Records provided: Begin

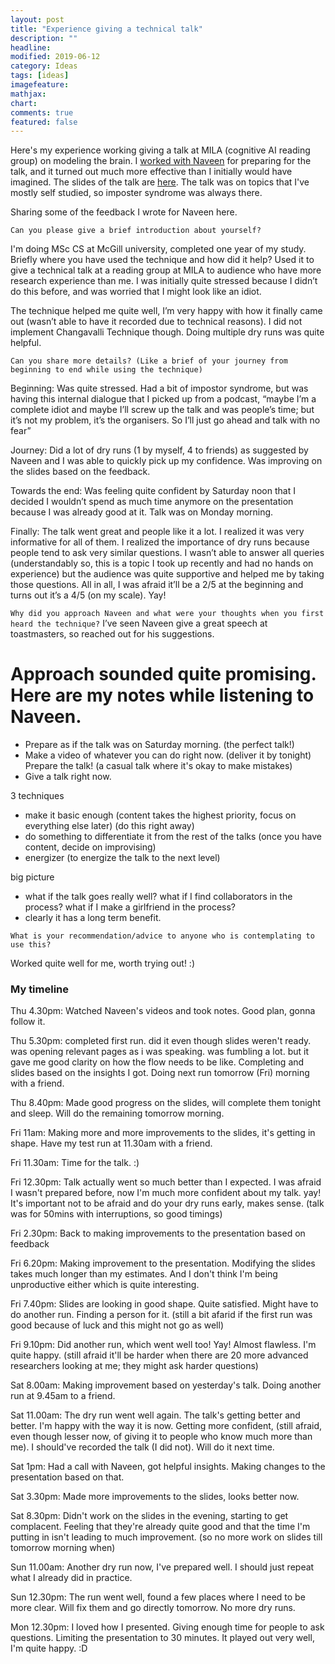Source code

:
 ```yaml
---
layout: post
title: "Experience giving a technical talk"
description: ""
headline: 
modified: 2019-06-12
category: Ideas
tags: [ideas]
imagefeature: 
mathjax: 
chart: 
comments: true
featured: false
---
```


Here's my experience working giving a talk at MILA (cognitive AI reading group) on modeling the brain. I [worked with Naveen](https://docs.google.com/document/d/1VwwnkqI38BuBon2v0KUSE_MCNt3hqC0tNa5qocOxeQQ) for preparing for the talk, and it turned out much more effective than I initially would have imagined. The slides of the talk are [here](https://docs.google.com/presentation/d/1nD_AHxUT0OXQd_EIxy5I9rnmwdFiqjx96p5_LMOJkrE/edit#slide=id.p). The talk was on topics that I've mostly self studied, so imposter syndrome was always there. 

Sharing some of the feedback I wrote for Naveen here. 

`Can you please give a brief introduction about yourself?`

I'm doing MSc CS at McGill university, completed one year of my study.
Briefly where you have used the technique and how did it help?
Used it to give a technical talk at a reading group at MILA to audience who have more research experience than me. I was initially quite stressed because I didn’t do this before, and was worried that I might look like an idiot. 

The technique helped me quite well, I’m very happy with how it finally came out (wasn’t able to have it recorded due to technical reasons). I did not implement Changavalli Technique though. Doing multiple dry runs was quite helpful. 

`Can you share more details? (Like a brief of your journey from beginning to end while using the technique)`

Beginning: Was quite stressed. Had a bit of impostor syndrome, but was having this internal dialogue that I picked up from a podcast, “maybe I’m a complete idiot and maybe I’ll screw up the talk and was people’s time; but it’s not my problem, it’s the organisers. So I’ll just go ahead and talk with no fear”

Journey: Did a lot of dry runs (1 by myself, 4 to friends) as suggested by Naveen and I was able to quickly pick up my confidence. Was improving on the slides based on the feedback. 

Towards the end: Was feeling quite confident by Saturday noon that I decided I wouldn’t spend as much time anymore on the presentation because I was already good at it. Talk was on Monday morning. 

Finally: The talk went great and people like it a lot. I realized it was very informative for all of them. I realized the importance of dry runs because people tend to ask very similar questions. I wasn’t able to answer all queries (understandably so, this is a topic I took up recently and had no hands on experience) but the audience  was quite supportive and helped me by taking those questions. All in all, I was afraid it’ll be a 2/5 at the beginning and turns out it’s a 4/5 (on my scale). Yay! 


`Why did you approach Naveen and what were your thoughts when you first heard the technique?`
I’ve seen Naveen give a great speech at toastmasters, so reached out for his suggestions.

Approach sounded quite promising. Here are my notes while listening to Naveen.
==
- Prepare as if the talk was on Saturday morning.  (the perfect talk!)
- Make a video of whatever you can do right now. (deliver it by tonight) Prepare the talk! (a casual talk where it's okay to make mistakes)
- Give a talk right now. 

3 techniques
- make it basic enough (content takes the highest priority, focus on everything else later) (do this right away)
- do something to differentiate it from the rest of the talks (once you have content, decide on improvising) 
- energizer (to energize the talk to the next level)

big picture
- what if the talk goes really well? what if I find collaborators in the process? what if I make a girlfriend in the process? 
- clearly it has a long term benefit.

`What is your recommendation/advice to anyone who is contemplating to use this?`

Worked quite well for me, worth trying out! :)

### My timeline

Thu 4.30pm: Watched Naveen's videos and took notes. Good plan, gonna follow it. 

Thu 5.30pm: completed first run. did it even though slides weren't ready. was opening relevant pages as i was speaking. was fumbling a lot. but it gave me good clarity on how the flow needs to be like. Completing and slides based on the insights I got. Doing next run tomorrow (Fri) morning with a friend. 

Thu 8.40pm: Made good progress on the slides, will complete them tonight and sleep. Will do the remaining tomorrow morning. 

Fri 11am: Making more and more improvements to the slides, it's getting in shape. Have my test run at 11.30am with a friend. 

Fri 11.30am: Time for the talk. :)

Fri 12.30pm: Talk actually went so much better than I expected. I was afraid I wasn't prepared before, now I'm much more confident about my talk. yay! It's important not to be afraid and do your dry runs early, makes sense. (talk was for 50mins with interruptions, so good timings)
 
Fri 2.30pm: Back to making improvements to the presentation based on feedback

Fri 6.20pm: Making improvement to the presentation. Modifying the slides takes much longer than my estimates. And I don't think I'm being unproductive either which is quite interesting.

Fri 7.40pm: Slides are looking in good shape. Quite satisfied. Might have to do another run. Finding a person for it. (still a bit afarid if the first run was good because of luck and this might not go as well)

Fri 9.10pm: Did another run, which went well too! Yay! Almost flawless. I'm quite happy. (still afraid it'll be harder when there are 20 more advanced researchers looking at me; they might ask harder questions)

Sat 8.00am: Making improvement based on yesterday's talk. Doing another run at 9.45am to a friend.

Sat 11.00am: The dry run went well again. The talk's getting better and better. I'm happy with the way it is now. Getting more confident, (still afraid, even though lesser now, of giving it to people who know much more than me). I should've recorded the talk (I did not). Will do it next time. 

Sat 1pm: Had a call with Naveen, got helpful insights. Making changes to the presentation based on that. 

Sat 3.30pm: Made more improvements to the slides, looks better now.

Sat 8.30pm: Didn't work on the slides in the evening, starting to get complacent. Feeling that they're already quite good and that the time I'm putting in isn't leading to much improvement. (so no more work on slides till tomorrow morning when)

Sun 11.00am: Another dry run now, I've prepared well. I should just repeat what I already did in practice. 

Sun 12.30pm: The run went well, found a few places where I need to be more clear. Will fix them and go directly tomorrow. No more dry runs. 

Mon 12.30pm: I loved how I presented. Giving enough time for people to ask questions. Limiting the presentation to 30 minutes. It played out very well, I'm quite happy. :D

Records provided: End

What this task involves
The answer should be a single number: the count of lines in the records that hold the string "well".

Solution
9